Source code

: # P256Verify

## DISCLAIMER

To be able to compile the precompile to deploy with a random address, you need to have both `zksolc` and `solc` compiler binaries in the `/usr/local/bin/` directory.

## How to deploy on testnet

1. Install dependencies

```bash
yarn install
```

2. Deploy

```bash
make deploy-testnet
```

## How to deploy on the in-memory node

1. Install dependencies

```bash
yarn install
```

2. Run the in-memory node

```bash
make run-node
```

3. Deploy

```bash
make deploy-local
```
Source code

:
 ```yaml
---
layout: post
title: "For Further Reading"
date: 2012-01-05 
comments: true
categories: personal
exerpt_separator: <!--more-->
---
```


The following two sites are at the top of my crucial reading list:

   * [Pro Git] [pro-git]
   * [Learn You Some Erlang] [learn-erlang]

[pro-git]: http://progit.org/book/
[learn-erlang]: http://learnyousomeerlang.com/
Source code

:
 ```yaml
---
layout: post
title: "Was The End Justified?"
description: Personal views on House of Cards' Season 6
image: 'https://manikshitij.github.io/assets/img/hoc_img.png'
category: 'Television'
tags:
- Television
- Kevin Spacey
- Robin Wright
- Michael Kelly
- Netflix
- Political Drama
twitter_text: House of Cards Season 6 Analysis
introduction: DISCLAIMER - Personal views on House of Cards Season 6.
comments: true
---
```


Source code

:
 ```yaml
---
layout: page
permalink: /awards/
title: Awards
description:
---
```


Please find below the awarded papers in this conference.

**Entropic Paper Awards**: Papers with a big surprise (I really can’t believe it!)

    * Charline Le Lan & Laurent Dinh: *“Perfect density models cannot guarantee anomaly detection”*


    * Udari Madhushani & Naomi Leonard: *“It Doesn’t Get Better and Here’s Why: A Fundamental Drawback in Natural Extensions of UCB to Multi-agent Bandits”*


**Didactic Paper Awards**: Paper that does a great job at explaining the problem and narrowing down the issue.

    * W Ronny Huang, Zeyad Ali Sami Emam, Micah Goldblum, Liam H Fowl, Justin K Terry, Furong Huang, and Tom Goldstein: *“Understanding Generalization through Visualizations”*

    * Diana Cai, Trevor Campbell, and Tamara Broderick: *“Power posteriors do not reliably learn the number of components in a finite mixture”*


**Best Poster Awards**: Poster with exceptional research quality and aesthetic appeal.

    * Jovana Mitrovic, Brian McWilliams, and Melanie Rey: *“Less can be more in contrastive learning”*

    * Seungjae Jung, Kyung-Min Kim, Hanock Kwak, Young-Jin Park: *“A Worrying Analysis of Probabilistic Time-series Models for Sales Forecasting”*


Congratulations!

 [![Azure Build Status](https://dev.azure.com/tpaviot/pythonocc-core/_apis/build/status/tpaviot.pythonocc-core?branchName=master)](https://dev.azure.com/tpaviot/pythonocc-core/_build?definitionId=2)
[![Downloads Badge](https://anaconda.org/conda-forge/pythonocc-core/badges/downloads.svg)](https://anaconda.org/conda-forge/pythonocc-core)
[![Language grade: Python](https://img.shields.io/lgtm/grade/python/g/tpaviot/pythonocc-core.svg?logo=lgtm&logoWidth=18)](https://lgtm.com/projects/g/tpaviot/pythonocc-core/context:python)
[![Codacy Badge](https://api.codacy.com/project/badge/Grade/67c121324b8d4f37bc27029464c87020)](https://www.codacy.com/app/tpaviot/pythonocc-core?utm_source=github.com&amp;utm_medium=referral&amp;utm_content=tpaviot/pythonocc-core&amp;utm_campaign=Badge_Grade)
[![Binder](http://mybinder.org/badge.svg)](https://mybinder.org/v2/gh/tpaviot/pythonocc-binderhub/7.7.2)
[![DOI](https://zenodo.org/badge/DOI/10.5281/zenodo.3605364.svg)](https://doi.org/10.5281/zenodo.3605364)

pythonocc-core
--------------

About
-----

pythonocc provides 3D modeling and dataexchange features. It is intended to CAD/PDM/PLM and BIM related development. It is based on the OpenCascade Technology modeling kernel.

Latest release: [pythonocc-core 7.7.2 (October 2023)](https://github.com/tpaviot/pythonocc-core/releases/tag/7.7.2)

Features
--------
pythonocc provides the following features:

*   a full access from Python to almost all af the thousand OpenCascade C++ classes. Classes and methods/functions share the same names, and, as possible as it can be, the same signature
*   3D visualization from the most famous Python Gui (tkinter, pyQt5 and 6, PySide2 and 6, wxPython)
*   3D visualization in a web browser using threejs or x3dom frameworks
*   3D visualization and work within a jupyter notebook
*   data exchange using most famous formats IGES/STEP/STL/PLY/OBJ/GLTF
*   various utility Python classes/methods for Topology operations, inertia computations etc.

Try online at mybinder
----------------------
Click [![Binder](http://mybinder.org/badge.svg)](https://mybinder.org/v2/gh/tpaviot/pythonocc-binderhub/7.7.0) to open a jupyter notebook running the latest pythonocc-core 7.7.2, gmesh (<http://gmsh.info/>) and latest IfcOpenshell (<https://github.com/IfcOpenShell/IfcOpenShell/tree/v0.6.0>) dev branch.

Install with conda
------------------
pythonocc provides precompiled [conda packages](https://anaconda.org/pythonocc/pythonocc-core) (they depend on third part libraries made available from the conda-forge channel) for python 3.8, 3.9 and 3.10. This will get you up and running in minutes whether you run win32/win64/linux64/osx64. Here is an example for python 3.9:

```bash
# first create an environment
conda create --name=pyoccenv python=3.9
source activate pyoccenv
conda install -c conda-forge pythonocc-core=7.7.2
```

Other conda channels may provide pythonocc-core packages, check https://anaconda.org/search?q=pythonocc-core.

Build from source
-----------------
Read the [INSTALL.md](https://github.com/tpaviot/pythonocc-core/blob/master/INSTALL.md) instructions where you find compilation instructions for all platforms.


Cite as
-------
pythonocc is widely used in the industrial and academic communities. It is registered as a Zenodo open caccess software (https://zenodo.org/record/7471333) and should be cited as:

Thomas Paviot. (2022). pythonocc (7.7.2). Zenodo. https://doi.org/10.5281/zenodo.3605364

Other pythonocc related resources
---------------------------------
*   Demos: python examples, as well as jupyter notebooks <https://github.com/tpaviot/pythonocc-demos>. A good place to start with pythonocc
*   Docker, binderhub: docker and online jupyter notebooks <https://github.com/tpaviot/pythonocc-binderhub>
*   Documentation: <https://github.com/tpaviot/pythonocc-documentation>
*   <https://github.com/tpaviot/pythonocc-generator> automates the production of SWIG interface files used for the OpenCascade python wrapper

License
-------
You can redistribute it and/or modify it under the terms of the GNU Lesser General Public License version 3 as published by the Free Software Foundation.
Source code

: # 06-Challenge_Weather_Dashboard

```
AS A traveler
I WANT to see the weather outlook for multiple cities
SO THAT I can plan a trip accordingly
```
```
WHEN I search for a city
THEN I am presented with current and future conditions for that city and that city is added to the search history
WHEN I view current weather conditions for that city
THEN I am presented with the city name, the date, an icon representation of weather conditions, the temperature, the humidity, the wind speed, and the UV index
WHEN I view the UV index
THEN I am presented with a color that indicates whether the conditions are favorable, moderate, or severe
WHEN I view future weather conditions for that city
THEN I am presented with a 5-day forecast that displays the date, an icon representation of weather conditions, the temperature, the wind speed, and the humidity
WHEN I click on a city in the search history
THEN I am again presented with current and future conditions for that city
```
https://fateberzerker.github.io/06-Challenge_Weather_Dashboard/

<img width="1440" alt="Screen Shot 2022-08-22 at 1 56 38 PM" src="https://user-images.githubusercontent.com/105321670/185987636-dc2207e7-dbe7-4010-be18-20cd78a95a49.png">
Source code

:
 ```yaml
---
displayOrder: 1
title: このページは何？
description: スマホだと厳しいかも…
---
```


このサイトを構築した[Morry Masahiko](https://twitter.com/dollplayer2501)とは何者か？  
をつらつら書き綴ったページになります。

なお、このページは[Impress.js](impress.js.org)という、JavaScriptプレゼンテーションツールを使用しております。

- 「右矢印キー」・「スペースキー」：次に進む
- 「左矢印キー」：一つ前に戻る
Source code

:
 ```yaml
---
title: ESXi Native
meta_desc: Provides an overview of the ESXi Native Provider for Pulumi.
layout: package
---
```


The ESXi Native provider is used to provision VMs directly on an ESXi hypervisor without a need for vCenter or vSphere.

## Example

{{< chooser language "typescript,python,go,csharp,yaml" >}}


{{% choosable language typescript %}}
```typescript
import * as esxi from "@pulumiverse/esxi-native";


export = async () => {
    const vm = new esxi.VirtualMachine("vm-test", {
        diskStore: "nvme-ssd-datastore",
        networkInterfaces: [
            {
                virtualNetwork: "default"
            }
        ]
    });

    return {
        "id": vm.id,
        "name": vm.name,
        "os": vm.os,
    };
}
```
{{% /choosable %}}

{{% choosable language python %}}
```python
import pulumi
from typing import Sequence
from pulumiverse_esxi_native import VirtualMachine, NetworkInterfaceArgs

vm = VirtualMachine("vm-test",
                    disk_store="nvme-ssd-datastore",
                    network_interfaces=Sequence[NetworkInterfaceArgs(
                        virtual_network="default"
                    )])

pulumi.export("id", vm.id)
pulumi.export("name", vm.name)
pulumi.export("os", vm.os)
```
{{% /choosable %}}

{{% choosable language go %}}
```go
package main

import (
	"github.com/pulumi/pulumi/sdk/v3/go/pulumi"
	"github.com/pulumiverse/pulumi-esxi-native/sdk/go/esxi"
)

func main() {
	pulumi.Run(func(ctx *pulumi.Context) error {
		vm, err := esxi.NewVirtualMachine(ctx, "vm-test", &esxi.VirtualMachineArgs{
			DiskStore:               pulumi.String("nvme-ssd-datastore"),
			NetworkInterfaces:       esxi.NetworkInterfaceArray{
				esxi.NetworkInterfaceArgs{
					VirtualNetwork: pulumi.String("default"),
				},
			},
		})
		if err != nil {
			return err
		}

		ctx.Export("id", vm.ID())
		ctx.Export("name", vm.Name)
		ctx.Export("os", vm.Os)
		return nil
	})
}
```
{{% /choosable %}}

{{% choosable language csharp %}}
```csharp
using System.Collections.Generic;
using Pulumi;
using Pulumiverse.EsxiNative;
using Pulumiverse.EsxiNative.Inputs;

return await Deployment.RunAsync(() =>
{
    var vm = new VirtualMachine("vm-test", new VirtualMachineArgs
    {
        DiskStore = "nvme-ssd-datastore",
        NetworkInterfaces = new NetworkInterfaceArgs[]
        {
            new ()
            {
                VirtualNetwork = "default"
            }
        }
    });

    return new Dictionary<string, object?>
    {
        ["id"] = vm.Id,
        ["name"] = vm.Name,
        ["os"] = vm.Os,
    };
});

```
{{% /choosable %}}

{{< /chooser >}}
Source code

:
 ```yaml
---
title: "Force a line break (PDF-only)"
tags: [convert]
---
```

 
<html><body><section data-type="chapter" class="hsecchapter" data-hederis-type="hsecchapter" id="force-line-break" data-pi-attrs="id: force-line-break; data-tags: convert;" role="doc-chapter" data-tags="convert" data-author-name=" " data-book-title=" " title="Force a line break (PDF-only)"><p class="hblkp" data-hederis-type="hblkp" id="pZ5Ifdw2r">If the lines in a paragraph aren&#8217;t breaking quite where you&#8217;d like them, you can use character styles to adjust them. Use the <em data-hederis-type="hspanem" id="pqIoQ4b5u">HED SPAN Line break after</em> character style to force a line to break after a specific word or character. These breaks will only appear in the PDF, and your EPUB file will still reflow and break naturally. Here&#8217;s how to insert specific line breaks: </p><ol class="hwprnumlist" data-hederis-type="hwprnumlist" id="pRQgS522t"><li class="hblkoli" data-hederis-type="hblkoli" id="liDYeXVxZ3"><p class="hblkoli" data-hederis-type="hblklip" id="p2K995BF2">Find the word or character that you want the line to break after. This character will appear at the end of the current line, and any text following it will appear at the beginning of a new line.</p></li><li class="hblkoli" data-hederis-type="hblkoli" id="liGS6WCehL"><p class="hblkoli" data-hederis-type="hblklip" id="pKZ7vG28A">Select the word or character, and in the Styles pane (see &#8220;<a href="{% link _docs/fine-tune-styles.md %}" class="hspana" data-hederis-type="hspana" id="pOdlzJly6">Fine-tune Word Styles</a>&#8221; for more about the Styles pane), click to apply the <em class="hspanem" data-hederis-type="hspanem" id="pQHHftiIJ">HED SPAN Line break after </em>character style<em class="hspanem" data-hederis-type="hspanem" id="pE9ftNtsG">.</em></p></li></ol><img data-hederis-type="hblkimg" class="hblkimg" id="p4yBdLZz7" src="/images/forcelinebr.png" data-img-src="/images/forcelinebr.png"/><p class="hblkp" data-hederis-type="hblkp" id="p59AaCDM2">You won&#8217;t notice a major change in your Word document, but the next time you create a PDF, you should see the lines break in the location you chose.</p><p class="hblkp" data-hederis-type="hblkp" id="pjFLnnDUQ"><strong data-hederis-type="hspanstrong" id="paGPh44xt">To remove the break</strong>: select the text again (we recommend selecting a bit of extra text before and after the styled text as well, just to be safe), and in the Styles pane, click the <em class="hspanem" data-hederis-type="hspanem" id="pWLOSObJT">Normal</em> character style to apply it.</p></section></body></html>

★ ★ ★

WORK REQUEST: Write the opening line of the data above and every line after it, exactly, stopping once you have written the line with "## How to deploy on the in-memory node".

WORKED SOLUTION:
Source code

: # P256Verify

## DISCLAIMER

To be able to compile the precompile to deploy with a random address, you need to have both `zksolc` and `solc` compiler binaries in the `/usr/local/bin/` directory.

## How to deploy on testnet

1. Install dependencies

```bash
yarn install
```

2. Deploy

```bash
make deploy-testnet
```

## How to deploy on the in-memory node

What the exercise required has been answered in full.